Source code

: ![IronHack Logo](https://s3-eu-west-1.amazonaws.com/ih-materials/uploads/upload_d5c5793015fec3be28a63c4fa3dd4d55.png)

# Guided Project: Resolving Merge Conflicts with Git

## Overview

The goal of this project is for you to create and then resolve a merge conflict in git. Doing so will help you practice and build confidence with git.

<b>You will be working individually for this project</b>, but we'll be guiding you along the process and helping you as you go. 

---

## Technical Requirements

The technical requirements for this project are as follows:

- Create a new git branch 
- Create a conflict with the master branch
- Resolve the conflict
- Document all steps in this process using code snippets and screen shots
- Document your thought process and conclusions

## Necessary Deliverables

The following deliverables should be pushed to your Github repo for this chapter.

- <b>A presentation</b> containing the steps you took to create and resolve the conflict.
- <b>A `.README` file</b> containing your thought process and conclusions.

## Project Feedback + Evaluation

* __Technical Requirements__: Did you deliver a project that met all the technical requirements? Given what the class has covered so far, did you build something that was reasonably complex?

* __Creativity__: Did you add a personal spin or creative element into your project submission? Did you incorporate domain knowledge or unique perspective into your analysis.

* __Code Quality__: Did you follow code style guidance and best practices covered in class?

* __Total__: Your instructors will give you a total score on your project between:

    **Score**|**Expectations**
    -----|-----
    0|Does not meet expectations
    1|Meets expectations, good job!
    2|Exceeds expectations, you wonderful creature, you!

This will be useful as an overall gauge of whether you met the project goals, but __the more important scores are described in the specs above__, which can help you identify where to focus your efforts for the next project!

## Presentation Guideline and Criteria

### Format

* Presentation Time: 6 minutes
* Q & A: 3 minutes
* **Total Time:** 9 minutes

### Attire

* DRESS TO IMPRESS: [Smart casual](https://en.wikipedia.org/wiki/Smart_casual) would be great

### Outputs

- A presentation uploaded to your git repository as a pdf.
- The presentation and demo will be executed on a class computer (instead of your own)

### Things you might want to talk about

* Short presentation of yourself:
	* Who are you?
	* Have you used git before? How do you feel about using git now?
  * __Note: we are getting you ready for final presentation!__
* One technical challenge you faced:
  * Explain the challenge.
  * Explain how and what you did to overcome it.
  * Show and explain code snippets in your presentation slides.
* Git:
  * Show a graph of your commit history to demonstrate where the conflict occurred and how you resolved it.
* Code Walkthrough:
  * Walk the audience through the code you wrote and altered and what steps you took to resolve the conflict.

## Requirement
Scan the material above for the string "branch", and copy every line where it is found.

## Output for this task
- Create a new git branch 
- Create a conflict with the master branch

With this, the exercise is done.